● **Task prompt**
Could you filter the records below and keep only the lines with the word "Dapr"?

(Provided entries)

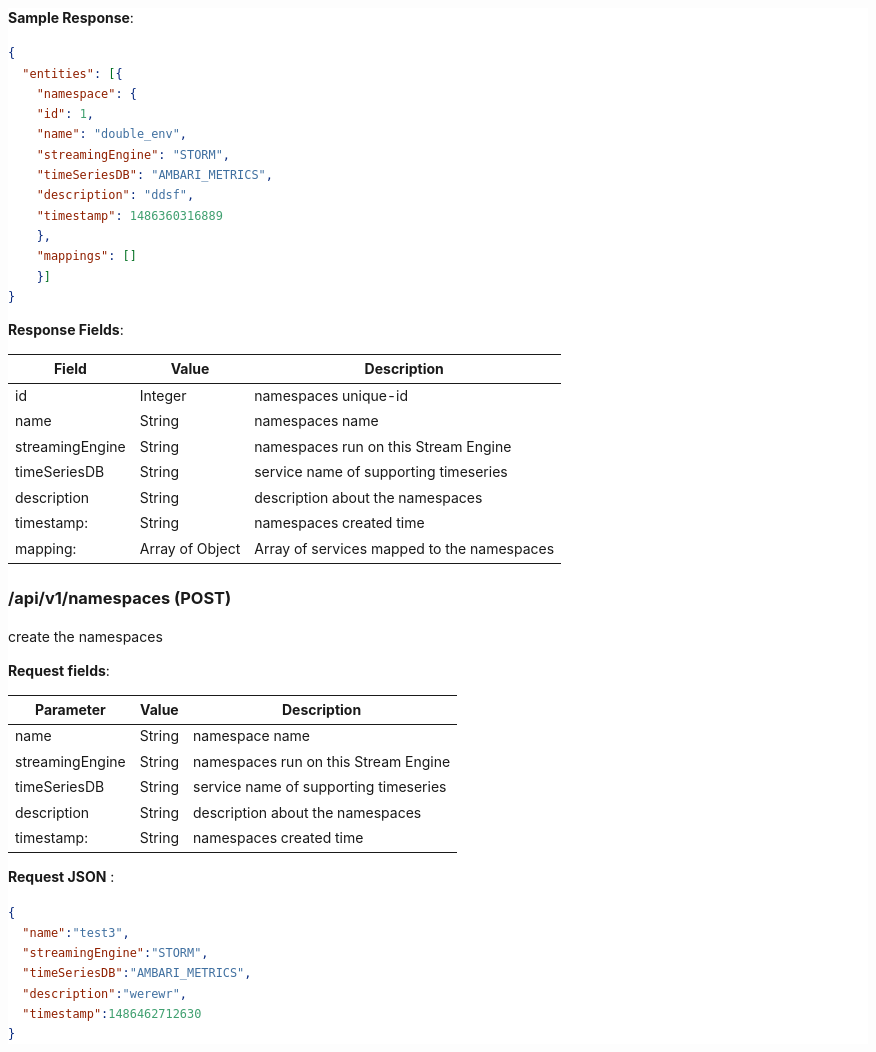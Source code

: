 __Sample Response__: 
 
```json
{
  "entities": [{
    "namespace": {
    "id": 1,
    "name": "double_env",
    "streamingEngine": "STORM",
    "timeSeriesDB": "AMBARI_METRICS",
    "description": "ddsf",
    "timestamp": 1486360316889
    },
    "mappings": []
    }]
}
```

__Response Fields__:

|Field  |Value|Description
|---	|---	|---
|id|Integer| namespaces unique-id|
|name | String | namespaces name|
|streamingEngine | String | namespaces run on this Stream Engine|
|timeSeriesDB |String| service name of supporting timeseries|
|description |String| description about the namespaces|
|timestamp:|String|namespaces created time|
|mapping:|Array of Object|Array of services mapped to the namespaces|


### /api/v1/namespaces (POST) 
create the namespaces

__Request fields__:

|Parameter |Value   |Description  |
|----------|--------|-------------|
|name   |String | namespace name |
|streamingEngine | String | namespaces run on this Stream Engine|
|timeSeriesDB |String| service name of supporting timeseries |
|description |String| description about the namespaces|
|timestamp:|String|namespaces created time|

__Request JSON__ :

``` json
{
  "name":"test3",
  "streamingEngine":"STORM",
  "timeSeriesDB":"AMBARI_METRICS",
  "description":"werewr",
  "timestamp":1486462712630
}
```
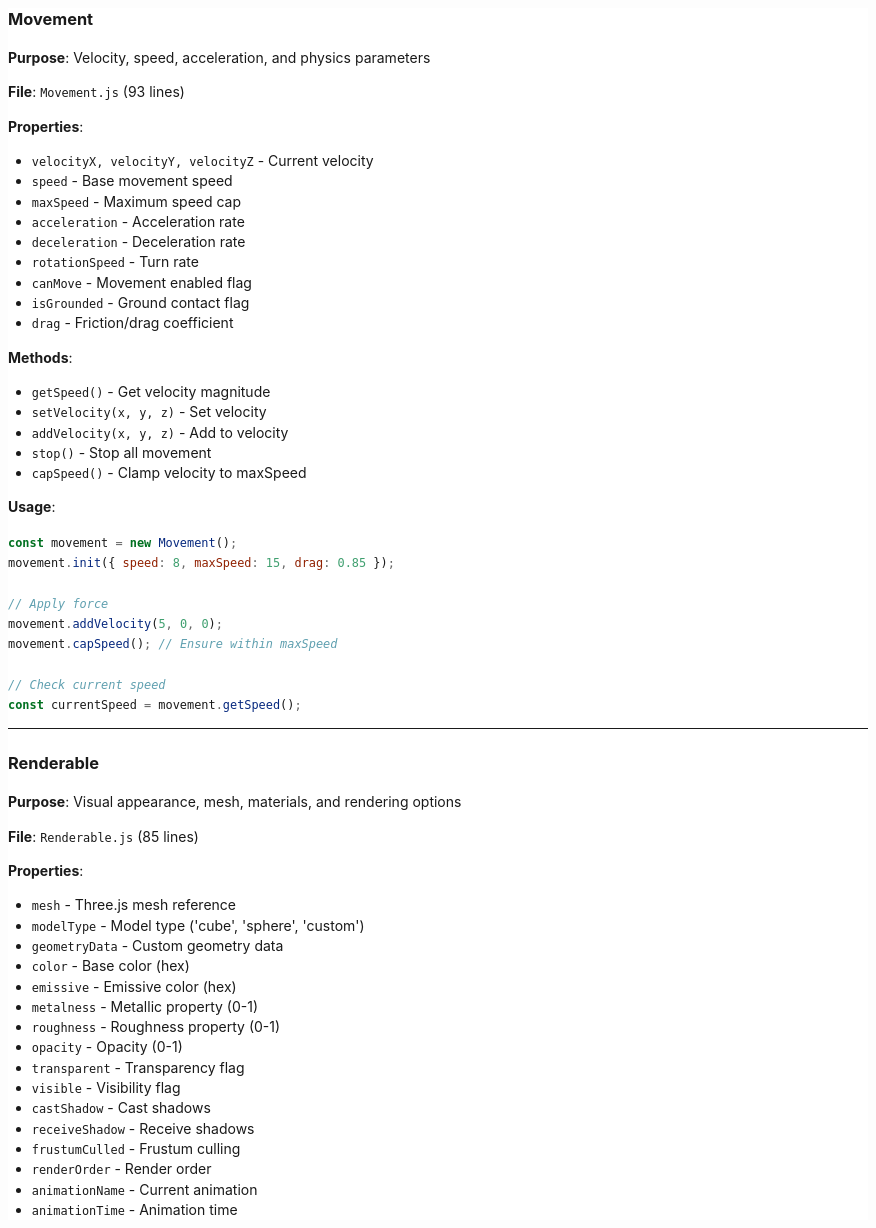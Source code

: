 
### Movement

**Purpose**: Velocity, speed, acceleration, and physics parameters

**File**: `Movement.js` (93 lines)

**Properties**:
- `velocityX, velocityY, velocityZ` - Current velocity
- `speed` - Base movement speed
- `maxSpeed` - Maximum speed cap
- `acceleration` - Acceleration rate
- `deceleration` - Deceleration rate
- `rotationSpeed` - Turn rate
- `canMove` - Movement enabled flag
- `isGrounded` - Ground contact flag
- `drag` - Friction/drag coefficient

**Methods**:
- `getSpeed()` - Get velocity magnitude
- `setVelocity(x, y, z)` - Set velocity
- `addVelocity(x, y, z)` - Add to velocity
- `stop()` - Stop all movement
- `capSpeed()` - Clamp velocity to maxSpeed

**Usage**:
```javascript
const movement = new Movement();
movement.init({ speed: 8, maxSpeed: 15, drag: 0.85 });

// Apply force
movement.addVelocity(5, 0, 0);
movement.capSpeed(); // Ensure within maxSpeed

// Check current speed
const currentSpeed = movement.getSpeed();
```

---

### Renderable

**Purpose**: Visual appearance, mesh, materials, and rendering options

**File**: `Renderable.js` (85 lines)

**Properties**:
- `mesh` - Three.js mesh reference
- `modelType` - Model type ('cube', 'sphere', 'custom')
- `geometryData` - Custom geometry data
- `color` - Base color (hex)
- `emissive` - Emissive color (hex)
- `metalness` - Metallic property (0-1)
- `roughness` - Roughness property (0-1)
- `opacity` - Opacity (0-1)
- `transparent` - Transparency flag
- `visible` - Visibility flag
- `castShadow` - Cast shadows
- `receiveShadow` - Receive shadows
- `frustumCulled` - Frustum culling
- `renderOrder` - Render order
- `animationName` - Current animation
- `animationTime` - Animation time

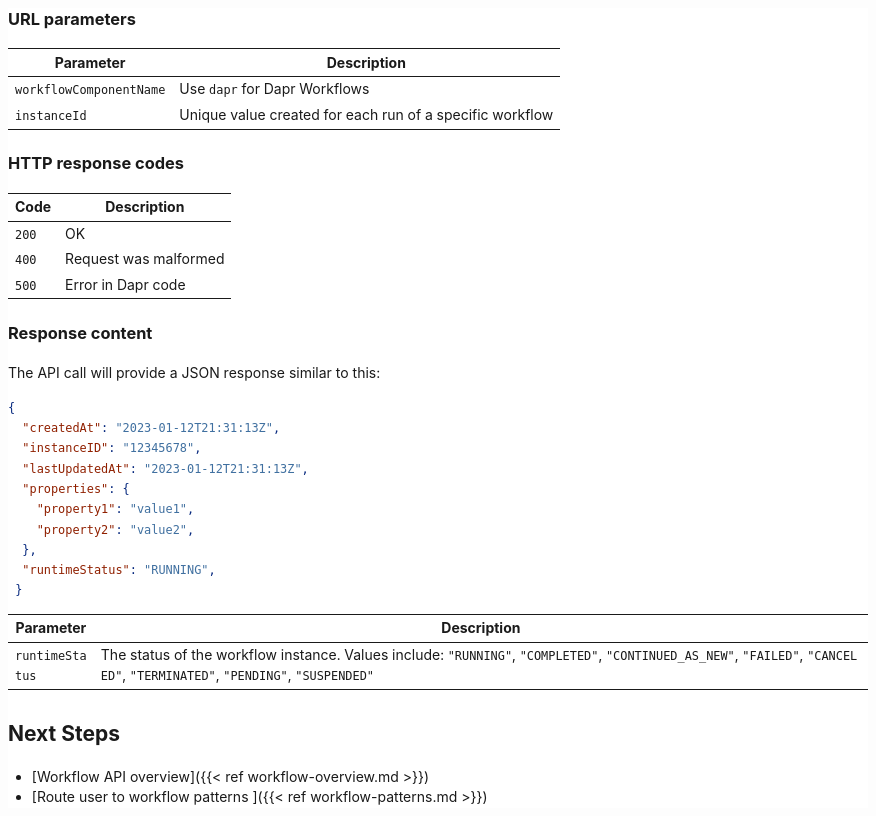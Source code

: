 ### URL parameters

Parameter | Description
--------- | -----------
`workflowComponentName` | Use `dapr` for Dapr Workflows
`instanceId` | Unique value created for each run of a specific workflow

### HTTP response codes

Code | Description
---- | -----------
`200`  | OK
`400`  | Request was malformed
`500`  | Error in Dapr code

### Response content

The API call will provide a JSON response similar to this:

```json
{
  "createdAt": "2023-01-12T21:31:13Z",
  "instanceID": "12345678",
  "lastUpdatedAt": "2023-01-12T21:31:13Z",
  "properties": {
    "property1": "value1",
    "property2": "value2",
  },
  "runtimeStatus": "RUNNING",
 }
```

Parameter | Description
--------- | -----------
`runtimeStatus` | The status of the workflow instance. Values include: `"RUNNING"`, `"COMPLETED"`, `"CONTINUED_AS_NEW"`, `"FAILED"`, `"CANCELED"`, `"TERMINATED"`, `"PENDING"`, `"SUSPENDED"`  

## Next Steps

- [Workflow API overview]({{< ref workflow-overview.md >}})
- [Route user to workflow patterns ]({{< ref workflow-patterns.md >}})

(End Provided entries)

● **Exercise output**
`workflowComponentName` | Use `dapr` for Dapr Workflows
`500`  | Error in Dapr code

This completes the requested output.